The human endometrium is a highly heterogeneous tissue comprising multiple cell-types and cellular states that change in cycle-dependent manner. This tissue heterogeneity is a major drawback when interpreting bulk (whole biopsy) transcriptomic data. To address this hurdle, RNA-seq analysis was performed on four isolated stromal cell populations [SUSD2+ perivascular stromal cells (PVCs), endometrial stromal cells (EnSCs), SUSD2+ clonal cells (MSCs), and clonal transit amplifying cells (TAs)], glandular epithelial cells, uNK cells, and matched whole tissue. Transcriptomic data were obtained for 3 whole endometrial biopsies and 6 matched, purified cell populations.
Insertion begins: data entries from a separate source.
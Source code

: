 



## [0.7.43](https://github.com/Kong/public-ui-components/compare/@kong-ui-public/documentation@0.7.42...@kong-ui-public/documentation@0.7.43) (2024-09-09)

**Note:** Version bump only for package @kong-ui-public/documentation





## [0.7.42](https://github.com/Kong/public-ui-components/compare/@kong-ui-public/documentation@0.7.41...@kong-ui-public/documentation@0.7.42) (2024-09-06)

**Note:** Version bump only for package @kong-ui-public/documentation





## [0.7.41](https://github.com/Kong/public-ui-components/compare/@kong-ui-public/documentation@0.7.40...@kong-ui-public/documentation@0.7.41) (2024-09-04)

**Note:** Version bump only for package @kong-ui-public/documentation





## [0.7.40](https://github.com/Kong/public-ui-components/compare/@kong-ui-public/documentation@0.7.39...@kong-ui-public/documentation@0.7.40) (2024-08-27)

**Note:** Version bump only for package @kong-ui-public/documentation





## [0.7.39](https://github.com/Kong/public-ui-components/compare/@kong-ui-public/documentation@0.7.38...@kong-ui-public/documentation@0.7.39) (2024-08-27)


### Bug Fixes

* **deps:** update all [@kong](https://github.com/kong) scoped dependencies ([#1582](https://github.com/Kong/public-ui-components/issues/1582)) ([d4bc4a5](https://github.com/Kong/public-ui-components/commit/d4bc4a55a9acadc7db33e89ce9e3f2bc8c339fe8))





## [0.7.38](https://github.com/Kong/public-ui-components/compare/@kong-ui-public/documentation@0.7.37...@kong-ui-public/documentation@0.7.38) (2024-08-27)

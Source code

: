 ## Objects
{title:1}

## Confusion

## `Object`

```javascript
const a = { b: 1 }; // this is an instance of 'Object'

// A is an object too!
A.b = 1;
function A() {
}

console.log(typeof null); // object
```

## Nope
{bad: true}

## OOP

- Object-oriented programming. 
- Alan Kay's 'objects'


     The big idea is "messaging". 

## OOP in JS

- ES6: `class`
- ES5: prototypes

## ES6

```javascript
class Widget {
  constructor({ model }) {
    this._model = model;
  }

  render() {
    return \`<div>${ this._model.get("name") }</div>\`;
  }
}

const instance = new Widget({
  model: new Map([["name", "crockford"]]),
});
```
Three independent midluteal biopsies were used to isolate, culture and sequence different endometrial cell types and stromal subsets. Following enzymatic digestion, epithelial cells (EpC) were separated from the stromal and immune cell fraction. Primary EpC were subjected to gland organoid formation and cultured for 10 days. Stromal cells were then subjected to magnetic activated cell sorting (MACS) using the W5C5 antibody that recognises SUSD2, perivascular cell marker. PVC and EnSC were propagated as standard cultures as well as subjected to colony forming unit (CFU) assays. After overnight incubation, the supernatant of the stromal cell fraction was subjected to MACS to isolate uNK cells using a PE-conjugated anti-human CD56 monoclonal antibody. All samples were frozen and then subjected to RNA extraction and RNA library preparation. Each library was sequenced on two separate flow cells.